> **What to work on**
Nothing but the lines below, from the first through the line containing "woman --- permissible.", should be set down, each one exactly and without pictures.

> **Records for this task**
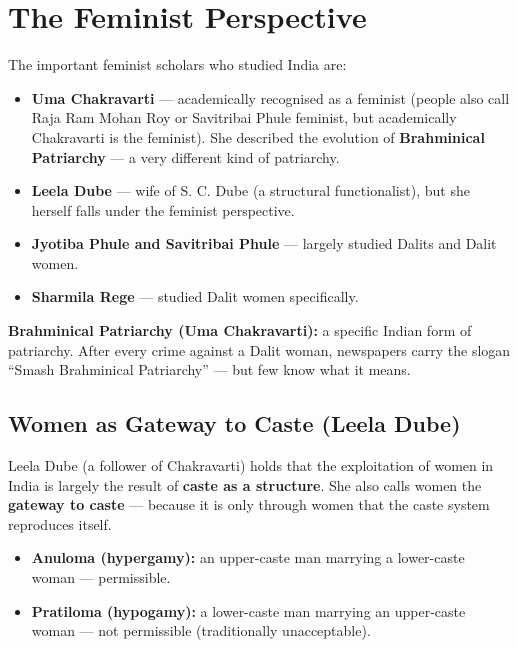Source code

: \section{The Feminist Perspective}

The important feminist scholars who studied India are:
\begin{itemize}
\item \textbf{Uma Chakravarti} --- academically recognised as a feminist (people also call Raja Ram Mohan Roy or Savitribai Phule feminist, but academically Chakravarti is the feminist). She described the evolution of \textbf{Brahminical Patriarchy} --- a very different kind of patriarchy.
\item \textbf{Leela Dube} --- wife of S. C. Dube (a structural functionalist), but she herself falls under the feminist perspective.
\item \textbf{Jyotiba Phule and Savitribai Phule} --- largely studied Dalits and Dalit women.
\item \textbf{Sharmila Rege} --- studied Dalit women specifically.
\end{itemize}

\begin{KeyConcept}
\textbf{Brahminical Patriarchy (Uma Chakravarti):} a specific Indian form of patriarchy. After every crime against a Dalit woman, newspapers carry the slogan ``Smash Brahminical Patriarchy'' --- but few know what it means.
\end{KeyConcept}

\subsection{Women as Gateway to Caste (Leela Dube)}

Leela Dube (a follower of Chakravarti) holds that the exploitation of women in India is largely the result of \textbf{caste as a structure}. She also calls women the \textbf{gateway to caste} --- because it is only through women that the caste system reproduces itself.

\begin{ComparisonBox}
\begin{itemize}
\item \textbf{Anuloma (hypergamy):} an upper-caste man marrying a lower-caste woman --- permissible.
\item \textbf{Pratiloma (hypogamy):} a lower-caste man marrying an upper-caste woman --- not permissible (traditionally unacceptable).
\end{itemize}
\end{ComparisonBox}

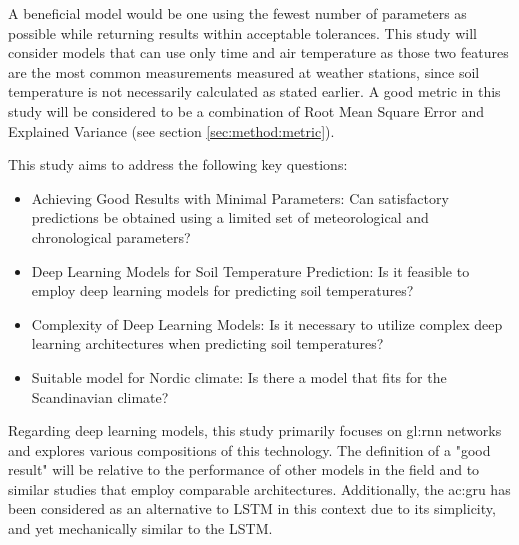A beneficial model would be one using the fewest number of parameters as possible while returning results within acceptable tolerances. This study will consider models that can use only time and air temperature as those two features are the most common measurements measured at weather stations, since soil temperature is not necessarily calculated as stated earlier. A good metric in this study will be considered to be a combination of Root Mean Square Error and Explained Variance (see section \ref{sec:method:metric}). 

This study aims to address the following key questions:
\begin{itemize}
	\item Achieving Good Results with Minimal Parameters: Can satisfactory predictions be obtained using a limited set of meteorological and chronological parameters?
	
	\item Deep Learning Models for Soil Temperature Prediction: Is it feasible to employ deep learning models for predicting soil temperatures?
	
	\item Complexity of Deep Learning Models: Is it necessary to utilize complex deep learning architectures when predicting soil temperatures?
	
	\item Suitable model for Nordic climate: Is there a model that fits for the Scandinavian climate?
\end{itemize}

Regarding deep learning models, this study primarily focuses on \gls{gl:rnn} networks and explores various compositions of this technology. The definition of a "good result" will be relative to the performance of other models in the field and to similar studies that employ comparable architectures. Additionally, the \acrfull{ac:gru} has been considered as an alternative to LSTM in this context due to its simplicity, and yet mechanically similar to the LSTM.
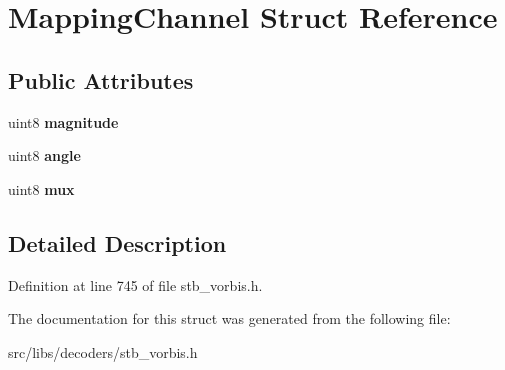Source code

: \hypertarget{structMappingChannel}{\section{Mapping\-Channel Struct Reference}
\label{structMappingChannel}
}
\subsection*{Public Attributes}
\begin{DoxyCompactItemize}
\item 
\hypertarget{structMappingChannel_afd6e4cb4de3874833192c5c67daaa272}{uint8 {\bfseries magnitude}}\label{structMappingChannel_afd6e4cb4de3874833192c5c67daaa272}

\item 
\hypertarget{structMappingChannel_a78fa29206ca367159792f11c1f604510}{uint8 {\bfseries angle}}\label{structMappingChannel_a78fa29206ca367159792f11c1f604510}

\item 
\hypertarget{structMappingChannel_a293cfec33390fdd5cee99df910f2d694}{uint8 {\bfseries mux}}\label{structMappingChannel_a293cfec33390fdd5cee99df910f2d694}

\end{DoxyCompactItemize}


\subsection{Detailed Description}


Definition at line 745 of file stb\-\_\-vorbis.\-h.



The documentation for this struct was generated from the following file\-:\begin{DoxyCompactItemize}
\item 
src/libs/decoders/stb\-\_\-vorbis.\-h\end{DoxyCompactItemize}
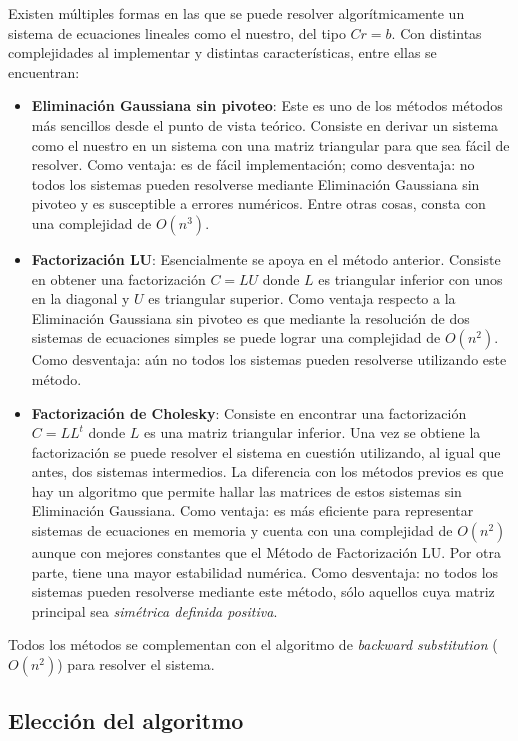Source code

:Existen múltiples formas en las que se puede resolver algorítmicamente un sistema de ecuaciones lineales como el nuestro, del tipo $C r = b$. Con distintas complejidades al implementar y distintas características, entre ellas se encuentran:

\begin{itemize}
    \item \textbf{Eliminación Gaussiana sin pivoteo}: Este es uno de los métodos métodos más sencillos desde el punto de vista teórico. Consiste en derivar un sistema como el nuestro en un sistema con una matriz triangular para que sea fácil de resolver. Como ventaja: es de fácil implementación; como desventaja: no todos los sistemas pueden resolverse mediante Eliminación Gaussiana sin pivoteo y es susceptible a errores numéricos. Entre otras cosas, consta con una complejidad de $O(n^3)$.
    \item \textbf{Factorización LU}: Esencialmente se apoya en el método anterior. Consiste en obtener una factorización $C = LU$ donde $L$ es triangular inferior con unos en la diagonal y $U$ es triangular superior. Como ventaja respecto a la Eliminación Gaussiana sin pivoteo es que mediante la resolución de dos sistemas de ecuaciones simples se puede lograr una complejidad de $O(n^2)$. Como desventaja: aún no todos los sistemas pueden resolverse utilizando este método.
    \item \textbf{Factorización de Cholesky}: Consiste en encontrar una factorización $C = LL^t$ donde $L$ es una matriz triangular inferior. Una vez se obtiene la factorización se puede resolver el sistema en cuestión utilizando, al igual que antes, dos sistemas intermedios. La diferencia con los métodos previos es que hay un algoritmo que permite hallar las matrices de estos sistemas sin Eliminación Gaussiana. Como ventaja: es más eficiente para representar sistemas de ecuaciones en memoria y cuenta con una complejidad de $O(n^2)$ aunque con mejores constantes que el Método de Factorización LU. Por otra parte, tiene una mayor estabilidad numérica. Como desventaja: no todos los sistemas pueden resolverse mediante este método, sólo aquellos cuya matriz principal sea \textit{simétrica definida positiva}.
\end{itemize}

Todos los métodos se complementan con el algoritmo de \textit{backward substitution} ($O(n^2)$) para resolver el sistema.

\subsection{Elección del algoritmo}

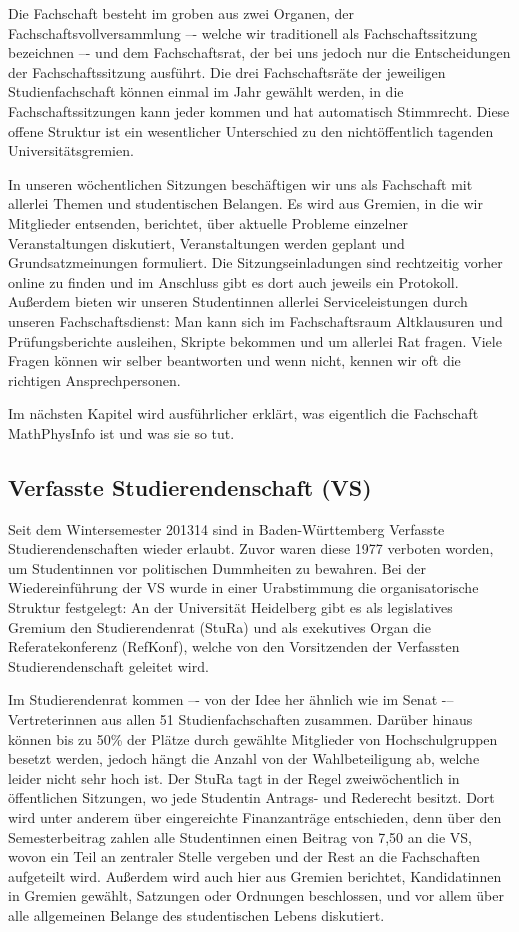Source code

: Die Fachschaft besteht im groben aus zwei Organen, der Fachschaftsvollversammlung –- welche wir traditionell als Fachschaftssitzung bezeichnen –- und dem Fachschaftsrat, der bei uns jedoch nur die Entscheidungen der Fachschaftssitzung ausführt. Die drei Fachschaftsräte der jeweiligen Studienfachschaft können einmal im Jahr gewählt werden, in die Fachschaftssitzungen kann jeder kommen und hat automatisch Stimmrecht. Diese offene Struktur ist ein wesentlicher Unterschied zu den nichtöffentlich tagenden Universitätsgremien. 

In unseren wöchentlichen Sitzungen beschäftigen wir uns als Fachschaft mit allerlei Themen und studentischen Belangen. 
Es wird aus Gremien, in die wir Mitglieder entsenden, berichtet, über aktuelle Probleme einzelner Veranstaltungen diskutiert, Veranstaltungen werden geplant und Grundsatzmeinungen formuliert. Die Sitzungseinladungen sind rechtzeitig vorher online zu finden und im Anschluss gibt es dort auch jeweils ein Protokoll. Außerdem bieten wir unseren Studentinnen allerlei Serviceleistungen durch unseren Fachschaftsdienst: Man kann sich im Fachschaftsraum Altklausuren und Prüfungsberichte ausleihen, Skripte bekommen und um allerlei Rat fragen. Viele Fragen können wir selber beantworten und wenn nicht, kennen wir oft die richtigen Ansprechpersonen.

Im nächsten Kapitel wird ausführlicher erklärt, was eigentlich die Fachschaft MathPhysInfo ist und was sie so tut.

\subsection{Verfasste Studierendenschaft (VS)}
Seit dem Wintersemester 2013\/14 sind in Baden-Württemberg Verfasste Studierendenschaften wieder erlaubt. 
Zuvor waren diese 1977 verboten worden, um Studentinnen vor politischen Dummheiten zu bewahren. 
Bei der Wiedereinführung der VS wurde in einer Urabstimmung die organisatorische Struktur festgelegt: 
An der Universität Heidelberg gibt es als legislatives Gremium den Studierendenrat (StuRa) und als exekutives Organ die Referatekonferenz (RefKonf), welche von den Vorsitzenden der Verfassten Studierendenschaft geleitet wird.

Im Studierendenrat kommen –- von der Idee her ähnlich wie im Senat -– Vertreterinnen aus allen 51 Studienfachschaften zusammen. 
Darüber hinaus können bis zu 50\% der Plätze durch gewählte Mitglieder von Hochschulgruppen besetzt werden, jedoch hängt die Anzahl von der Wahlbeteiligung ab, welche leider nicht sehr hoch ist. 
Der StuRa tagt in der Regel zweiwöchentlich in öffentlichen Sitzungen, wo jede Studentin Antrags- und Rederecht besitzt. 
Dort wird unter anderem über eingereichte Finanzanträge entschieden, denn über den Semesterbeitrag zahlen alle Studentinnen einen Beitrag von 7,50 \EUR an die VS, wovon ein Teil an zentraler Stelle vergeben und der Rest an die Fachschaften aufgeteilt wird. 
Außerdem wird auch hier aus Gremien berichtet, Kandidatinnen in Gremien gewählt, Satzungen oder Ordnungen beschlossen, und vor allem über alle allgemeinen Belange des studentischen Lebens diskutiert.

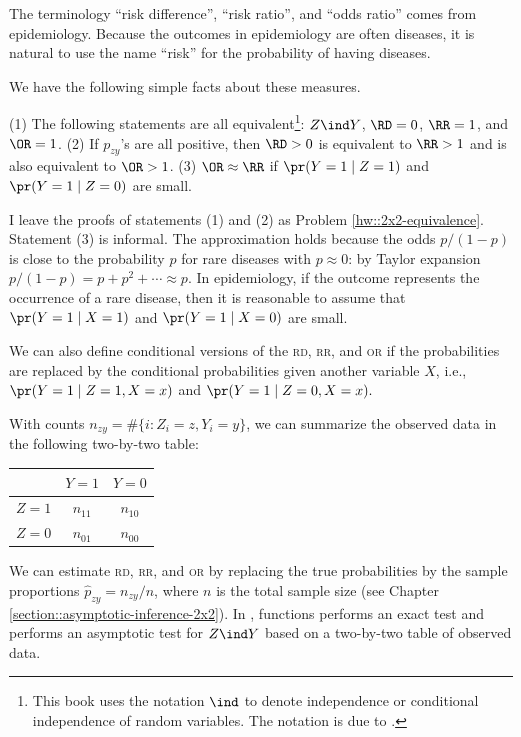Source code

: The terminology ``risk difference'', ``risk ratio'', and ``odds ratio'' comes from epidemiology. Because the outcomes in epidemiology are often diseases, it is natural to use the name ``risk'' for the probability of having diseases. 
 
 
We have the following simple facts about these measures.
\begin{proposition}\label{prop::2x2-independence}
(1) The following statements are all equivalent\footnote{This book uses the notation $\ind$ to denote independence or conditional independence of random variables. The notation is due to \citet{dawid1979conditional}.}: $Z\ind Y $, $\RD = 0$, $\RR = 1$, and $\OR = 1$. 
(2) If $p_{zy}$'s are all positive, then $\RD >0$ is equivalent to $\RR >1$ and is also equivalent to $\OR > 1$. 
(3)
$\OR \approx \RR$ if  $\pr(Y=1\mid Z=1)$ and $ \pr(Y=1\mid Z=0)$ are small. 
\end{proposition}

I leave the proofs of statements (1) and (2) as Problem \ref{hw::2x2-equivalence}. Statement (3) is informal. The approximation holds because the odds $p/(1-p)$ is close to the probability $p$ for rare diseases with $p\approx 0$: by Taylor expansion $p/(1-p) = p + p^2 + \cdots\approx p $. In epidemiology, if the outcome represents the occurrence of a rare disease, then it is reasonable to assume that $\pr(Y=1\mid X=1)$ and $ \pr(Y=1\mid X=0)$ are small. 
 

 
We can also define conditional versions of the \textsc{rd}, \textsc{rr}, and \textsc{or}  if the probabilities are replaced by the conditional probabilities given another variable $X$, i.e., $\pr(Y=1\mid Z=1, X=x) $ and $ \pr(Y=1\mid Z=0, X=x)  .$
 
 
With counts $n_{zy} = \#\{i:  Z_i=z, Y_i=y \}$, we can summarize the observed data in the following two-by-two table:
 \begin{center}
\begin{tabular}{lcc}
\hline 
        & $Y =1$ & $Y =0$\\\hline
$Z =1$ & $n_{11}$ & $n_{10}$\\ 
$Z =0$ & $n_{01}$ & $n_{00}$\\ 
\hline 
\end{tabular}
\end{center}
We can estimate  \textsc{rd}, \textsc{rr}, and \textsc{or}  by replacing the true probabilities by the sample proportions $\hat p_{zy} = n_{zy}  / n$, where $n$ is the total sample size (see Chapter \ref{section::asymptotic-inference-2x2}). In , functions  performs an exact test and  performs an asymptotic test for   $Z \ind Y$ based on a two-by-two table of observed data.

> **Task output**
Source code

: \section{The Feminist Perspective}

The important feminist scholars who studied India are:
\begin{itemize}
\item \textbf{Uma Chakravarti} --- academically recognised as a feminist (people also call Raja Ram Mohan Roy or Savitribai Phule feminist, but academically Chakravarti is the feminist). She described the evolution of \textbf{Brahminical Patriarchy} --- a very different kind of patriarchy.
\item \textbf{Leela Dube} --- wife of S. C. Dube (a structural functionalist), but she herself falls under the feminist perspective.
\item \textbf{Jyotiba Phule and Savitribai Phule} --- largely studied Dalits and Dalit women.
\item \textbf{Sharmila Rege} --- studied Dalit women specifically.
\end{itemize}

\begin{KeyConcept}
\textbf{Brahminical Patriarchy (Uma Chakravarti):} a specific Indian form of patriarchy. After every crime against a Dalit woman, newspapers carry the slogan ``Smash Brahminical Patriarchy'' --- but few know what it means.
\end{KeyConcept}

\subsection{Women as Gateway to Caste (Leela Dube)}

Leela Dube (a follower of Chakravarti) holds that the exploitation of women in India is largely the result of \textbf{caste as a structure}. She also calls women the \textbf{gateway to caste} --- because it is only through women that the caste system reproduces itself.

\begin{ComparisonBox}
\begin{itemize}
\item \textbf{Anuloma (hypergamy):} an upper-caste man marrying a lower-caste woman --- permissible.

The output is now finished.